Non solo Icardi: gli ultras e le minacce ai calciatori svelate nel rapporto AIC
Ma c’è almeno un aspetto positivo, in entrambi i momenti di attrito fra l’attaccante argentino e una frangia della tifoseria interista: che tutto quanto è avvenuto in pubblico, con grande copertura informativa da parte dei mass media. E questo è un elemento che, in linea generale, può impedire il degenerare della situazione. Purtroppo la realtà diffusa è un’altra.

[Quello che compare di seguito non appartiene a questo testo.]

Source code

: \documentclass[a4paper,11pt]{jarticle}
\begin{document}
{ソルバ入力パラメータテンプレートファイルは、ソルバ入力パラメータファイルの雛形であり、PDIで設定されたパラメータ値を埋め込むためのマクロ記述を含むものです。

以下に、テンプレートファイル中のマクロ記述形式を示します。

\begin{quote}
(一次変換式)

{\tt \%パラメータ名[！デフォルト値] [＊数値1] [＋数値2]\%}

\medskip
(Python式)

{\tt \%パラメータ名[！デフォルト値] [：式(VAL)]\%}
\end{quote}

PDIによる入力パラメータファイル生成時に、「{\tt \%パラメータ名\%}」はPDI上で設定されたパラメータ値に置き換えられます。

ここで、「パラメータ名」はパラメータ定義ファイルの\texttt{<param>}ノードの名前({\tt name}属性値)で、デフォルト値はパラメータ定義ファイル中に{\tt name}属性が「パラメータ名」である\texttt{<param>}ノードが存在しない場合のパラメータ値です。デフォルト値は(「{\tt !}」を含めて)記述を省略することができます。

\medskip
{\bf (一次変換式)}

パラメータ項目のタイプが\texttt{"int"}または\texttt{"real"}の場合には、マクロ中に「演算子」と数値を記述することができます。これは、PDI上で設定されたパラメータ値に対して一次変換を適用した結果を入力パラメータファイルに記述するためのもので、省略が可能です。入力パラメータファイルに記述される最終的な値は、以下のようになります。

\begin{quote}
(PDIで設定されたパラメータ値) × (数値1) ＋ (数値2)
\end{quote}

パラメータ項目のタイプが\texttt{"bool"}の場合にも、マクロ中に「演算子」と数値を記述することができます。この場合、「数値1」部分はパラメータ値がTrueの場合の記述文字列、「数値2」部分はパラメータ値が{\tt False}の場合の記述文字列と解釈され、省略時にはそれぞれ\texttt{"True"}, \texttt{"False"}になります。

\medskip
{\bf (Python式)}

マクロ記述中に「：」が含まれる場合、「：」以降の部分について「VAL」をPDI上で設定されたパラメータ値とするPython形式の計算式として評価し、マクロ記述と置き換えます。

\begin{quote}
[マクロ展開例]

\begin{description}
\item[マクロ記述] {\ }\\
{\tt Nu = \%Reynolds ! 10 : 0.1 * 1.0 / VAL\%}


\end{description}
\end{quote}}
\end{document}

La copertura mediatica dedicata al conflitto fra Icardi e gli ultras nerazzurri è un’eccezione, e invece la norma parla di situazioni altamente pericolose per i calciatori ma spesso poco enfatizzate dai media o dimenticate prestissimo. Rimane il trauma personale per l’atleta, unito alla sensazione di trovarsi inaspettatamente a fare un mestiere a rischio.
Di questa drammatica situazione parla il rapporto “Calciatori sotto tiro” (LEGGI QUI), curato dall’Associazione Italiana Calciatori e presentato ieri a Roma nel corso di una conferenza stampa tenuta presso l’Osservatorio Nazionale sulle Manifestazioni Sportive (LEGGI QUI). Giunto alla terza edizione annuale, il rapporto si basa non soltanto sulla presentazione di dati sincronici, ma anche sulla comparazione rispetto ai due anni precedenti.

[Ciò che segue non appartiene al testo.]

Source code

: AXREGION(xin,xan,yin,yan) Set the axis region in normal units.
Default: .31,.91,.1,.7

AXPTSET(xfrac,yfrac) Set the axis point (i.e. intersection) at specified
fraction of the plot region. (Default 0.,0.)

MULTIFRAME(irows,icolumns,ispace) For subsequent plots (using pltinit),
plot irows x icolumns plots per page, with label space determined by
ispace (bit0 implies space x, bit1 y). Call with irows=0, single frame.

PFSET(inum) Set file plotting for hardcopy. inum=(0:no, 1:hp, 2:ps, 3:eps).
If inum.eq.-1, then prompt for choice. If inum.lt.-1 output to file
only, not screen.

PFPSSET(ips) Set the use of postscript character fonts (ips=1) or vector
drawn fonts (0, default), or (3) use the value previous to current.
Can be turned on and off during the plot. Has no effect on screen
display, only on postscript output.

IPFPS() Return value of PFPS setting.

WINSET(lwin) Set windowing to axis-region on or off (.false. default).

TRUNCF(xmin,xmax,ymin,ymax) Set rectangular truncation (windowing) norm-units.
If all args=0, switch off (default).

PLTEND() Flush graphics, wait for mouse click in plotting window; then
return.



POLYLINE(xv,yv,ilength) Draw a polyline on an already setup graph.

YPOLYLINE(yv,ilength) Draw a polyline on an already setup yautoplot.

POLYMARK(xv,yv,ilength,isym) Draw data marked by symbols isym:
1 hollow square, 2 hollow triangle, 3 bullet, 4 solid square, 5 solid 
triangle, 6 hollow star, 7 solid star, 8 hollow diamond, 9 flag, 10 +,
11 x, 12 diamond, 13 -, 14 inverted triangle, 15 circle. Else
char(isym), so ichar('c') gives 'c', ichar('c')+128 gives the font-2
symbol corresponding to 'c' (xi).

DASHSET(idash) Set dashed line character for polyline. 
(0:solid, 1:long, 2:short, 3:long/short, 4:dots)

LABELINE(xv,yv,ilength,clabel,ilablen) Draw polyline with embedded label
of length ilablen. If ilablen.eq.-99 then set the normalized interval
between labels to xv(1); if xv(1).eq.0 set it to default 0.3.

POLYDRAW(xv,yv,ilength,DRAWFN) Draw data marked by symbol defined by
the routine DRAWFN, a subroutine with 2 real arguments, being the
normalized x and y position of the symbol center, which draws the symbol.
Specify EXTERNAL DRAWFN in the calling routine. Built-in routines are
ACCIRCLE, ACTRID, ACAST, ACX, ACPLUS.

I numeri sono allarmanti. Sono state censite 117 “azioni”, cioè atti d’intimidazione o violenza, che hanno avuto luogo nel corso di 83 eventi. Il 55% dei casi riguarda i campionati professionistici. Per quello che riguarda il mondo del calcio dilettantistico, un 12% dei casi è stato registrato in Serie D, 10% in Promozione, e 8% nei campionati dei settori giovanili. Un dato su cui riflettere viene dai luoghi in cui questi episodi accadono. Il rapporto presentato ieri racconta che il 61% è accaduto fuori dagli impianti sportivi. Si tratta di un dato che segna un mutamento rispetto al rapporto dell’anno scorso, dal quale risultava che il 57% degli episodi avvenisse negli impianti sportivi. Ciò significa che cresce in misura preoccupante la tendenza dei tifosi a manifestare pressioni e intimidazioni al di fuori del contesto emotivamente caldo della partita.

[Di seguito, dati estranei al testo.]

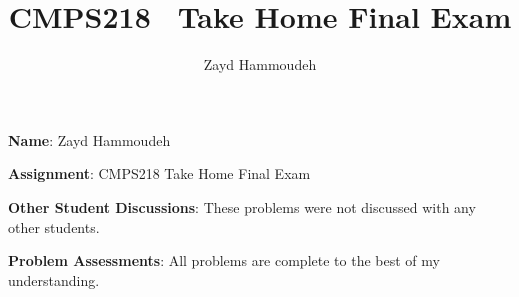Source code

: \documentclass{report}
\title{\textbf{CMPS218 \textendash\ Take Home Final Exam}}
\author{Zayd Hammoudeh}
\begin{document}

  \textbf{Name}: Zayd Hammoudeh

  \textbf{Assignment}:  CMPS218 Take Home Final Exam

  \textbf{Other Student Discussions}: These problems were not discussed with any other students.

  \textbf{Problem Assessments}: All problems are complete to the best of my understanding.

  

  

  

  
\end{document}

Un’indicazione netta arriva anche riguardo alle aree geografiche del paese in cui gli episodi accadono. Nella scorsa stagione il 52% si è avuto al Sud e nelle Isole. In aumento i casi anche al Nord (27%), mentre nel Centro Italia, dove pure vengono registrati in diminuzione, si attestano sul 30%. Guardando invece all’incidenza dei casi regione per regione, il primato spetta al Lazio col 17% degli episodi registrati. Seguono la Puglia (16%) e la Campania (13%).
E ancora, è stato analizzato il tipo di azione violenta di cui i calciatori sono stati vittime. Risulta che nel 23% dei casi si è arrivati all’aggressione fisica. A esercitare violenza e intimidazione sono soprattutto i tifosi della propria squadra (55%), mentre la violenza da parte dei tifosi avversari tocca quota 38%. Ultimo dato che cito, lasciando al lettore il compito di approfondire la conoscenza del tema leggendo il rapporto, riguarda il fatto che nel 68% dei casi le azioni intimidatorie sono state rivolte alla squadra nel suo complesso, mentre il 32% ha riguardato calciatori singoli.
Il presidente dell’AIC, Damiano Tommasi, ha ribadito l’allarme su una situazione della quale continua a non esserci abbastanza consapevolezza. In special modo, la preoccupazione si rivolge a una realtà in cui le frange più violente del tifo ritengono di doversi ergere a “giustiziere”, e così punire il non soddisfacente andamento della squadra. C’è un passaggio, a pagina 11, che si sofferma su questo punto: “(…) non può passare l’idea, né tra i tifosi né tra certi dirigenti, che solo intimidendo ed impaurendo i calciatori, ‘dando loro una lezione o una scossa’, la propria squadra vince e quella avversaria perde”. Purtroppo quest’idea è sempre più diffusa, e non si sta facendo abbastanza per arginarla.